Thread: pg_attribute, pg_class, pg_depend grow huge in count and size withmultiple tenants.
pg_attribute, pg_class, pg_depend grow huge in count and size withmultiple tenants.
From
samhitha g
Date:
Hi experts,
Our application serves multiple tenants. Each tenant has the schema with a few hundreds of tables and few functions.
We have 2000 clients so we have to create 2000 schemas in a single database.
While doing this, i observed that the catalog tables pg_attribute, pg_class, pg_depend grow huge in count and size.
Do you think this will be a challenge during execution of every query ?
When Postgres parses an sql to find the best execution plan, does it scan any of these catalogs that could eventually take more time?
Any other challenges you have come across or foresee in such cases ?
Thanks,
Sammy.
Re: pg_attribute, pg_class, pg_depend grow huge in count and sizewith multiple tenants.
From
"David G. Johnston"
Date:
On Thu, May 7, 2020 at 1:05 PM samhitha g <samhithagarudadri@gmail.com> wrote:
Our application serves multiple tenants. Each tenant has the schema with a few hundreds of tables and few functions.We have 2000 clients so we have to create 2000 schemas in a single database.
That is one option but I wouldn't say you must. If you cannot get individual tables to be multi-tenant you are probably better off having one database per client on a shared cluster - at least given the size of the schema and number of clients.
David J.
Re: pg_attribute, pg_class, pg_depend grow huge in count and sizewith multiple tenants.
From
Avinash Kumar
Date:
Hi,
On Thu, May 7, 2020 at 5:18 PM David G. Johnston <david.g.johnston@gmail.com> wrote:
On Thu, May 7, 2020 at 1:05 PM samhitha g <samhithagarudadri@gmail.com> wrote:Our application serves multiple tenants. Each tenant has the schema with a few hundreds of tables and few functions.We have 2000 clients so we have to create 2000 schemas in a single database.That is one option but I wouldn't say you must. If you cannot get individual tables to be multi-tenant you are probably better off having one database per client on a shared cluster - at least given the size of the schema and number of clients.
I am working on a similar problem.
1 database per each client may be a killer when you have a connection pooler that creates a pool for a unique combination of (user,database).
David J.
Regards,
Avinash Vallarapu
Avinash Vallarapu
+1-902-221-5976
Re: pg_attribute, pg_class, pg_depend grow huge in count and sizewith multiple tenants.
From
Rory Campbell-Lange
Date:
On 07/05/20, Avinash Kumar (avinash.vallarapu@gmail.com) wrote: > >> Our application serves multiple tenants.

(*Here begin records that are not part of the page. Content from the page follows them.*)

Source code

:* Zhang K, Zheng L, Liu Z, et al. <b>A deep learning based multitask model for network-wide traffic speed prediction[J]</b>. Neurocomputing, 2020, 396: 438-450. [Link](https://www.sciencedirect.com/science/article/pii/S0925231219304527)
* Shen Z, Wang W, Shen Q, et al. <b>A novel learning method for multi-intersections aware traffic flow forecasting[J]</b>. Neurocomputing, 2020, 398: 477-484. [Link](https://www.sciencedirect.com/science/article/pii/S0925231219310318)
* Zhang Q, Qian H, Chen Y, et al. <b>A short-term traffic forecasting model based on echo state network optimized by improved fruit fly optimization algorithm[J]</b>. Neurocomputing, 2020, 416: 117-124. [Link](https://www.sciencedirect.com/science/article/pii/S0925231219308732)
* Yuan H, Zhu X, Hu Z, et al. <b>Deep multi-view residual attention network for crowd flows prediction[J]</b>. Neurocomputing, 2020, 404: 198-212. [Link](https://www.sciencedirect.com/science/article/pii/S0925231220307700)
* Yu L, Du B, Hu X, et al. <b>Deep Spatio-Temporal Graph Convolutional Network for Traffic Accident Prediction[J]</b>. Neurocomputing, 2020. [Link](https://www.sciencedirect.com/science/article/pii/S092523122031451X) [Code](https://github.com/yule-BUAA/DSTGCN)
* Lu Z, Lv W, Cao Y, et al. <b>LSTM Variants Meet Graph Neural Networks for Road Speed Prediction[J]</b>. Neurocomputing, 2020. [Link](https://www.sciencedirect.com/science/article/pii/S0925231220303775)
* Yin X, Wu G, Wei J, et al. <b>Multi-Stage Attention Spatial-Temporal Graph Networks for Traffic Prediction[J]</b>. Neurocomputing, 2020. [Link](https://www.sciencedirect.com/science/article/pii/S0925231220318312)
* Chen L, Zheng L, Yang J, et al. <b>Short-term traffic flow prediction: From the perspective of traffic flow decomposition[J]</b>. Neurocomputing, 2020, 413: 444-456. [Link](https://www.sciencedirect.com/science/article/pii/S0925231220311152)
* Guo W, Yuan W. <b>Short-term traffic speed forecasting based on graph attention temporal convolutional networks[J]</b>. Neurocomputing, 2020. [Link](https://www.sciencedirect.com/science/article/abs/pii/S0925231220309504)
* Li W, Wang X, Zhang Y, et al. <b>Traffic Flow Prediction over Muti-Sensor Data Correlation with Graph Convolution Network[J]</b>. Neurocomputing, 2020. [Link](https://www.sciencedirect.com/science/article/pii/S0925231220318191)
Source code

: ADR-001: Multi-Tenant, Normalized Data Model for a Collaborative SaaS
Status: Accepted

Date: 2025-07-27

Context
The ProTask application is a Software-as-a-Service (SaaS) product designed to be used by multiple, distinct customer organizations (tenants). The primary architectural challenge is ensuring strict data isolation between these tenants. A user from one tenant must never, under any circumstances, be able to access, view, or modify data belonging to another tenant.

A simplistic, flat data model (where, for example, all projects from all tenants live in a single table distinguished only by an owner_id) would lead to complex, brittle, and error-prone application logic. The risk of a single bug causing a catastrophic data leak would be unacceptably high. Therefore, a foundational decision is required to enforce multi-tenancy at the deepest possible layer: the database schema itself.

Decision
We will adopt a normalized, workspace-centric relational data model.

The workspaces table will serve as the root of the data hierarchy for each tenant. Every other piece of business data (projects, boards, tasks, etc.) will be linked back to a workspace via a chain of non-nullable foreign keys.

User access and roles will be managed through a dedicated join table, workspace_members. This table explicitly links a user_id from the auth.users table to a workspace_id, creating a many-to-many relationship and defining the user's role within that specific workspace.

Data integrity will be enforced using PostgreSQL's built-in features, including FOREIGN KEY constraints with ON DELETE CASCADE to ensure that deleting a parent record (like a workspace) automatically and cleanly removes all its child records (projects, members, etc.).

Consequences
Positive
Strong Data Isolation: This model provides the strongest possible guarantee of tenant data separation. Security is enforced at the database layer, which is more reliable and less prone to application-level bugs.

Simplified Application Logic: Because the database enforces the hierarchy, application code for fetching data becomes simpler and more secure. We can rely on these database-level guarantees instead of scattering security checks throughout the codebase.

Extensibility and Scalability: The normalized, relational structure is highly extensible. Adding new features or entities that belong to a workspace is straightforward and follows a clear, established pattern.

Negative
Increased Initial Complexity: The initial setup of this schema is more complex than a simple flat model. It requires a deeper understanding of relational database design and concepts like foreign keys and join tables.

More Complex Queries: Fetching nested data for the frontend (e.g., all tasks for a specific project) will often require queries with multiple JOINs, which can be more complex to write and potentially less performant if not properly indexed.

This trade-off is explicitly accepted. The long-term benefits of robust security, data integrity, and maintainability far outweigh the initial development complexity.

Each tenant has the schema > >> with a few hundreds of tables and few functions. > >> We have 2000 clients so we have to create 2000 schemas in a single > >> database. > > That is one option but I wouldn't say you must. If you cannot get > > individual tables to be multi-tenant you are probably better off having one > > database per client on a shared cluster - at least given the size of the > > schema and number of clients. > > > I am working on a similar problem. > 1 database per each client may be a killer when you have a connection > pooler that creates a pool for a unique combination of (user,database). One of our clusters has well over 500 databases fronted by pg_bouncer. We get excellent connection "flattening" using pg_bouncer with per-database connection spikes dealt with through a reserve pool. The nice thing about separate databases is that it is easy to scale horizontally. Rory
Re: pg_attribute, pg_class, pg_depend grow huge in count and sizewith multiple tenants.
From
Avinash Kumar
Date:
Hi,
On Thu, May 7, 2020 at 6:08 PM Rory Campbell-Lange <rory@campbell-lange.net> wrote:
On 07/05/20, Avinash Kumar (avinash.vallarapu@gmail.com) wrote:
> >> Our application serves multiple tenants. Each tenant has the schema
> >> with a few hundreds of tables and few functions.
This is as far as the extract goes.